Proxy environment variables
curl checks for the existence of specially named environment variables before it runs to see if a proxy is requested to get used.
You specify the proxy by setting a variable named [scheme]_proxy
to hold the
proxy hostname (the same way you would specify the host with -x
). If you
want to tell curl to use a proxy when access an HTTP server, you set the
http_proxy
environment variable. Like this:
http_proxy=http://proxy.example.com:80
curl -v www.example.com
While the above example shows HTTP, you can, of course, also set ftp_proxy
,
https_proxy
, and so on. All these proxy environment variable names except
http_proxy
can also be specified in uppercase, like HTTPS_PROXY
.
To set a single variable that controls all protocols, the ALL_PROXY
exists. If a specific protocol variable one exists, such a one takes
precedence.
No proxy
You sometimes end up in a situation where one or a few hostnames should be
excluded from going through the proxy that normally would be used. This is
then done with the NO_PROXY
variable. Set that to a comma- separated list of
hostnames that should not use a proxy when being accessed. You can set
NO_PROXY
to be a single asterisk ('*') to match all hosts.

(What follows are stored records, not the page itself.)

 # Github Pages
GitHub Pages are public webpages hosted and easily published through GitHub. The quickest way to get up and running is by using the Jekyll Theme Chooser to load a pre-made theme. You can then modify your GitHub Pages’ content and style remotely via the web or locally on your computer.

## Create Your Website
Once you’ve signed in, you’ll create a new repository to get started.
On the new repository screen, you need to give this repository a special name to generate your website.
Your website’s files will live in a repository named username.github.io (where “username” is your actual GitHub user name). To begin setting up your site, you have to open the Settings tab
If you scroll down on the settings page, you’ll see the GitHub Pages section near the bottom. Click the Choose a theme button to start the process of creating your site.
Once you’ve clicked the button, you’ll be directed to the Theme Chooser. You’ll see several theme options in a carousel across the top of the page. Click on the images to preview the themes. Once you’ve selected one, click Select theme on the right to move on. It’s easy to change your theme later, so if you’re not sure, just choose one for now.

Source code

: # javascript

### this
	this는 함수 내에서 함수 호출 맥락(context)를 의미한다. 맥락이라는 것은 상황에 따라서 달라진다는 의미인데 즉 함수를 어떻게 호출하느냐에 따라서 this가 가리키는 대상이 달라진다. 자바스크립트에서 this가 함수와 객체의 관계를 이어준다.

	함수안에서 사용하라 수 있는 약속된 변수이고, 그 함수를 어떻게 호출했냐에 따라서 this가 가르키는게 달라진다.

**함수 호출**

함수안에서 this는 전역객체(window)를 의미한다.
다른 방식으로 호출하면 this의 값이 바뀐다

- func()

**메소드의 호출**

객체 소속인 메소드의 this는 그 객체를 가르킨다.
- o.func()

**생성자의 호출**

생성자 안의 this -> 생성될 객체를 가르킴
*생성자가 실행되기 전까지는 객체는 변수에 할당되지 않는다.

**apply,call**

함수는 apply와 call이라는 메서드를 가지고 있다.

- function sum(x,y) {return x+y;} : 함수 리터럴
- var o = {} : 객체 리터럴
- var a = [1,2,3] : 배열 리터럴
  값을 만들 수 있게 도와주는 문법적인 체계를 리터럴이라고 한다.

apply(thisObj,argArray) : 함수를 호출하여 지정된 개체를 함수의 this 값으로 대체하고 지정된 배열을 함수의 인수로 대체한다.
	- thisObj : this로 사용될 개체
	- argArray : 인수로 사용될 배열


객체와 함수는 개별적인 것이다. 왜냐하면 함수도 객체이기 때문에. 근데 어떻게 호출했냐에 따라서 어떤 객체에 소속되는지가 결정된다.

If a name in the exclusion list starts with a dot (.
), then the name matches
that entire domain. For example .example.com
matches both www.example.com
and home.example.com
but not nonexample.com
.
As an alternative to the NO_PROXY
variable, there is also a --noproxy
command line option that serves the same purpose and works the same way.
Since curl 7.86.0, a user can exclude an IP network using the CIDR notation:
append a slash and number of bits to an IP address to specify the bit size of
the network to match. For example, match the entire 16 bit network starting
with 192.168
by providing the pattern 192.168.0.0/16
.
http_proxy
in lower case only
The HTTP version of the proxy environment variables is treated differently
than the others. It is only accepted in its lower case version because of the
CGI protocol, which lets users run scripts in a server when invoked by an HTTP
server. When a CGI script is invoked by a server, it automatically creates
environment variables for the script based on the incoming headers in the
request. Those environment variables are prefixed with uppercase HTTP_
.
An incoming request to an HTTP server using a request header like Proxy: yada
therefore creates the environment variable HTTP_PROXY
set to contain
yada
before the CGI script is started. If such a CGI script runs curl, it is
important that curl does not treat that as a proxy to use.
Accepting the upper case version of this environment variable has been the source for many security problems in lots of software through times.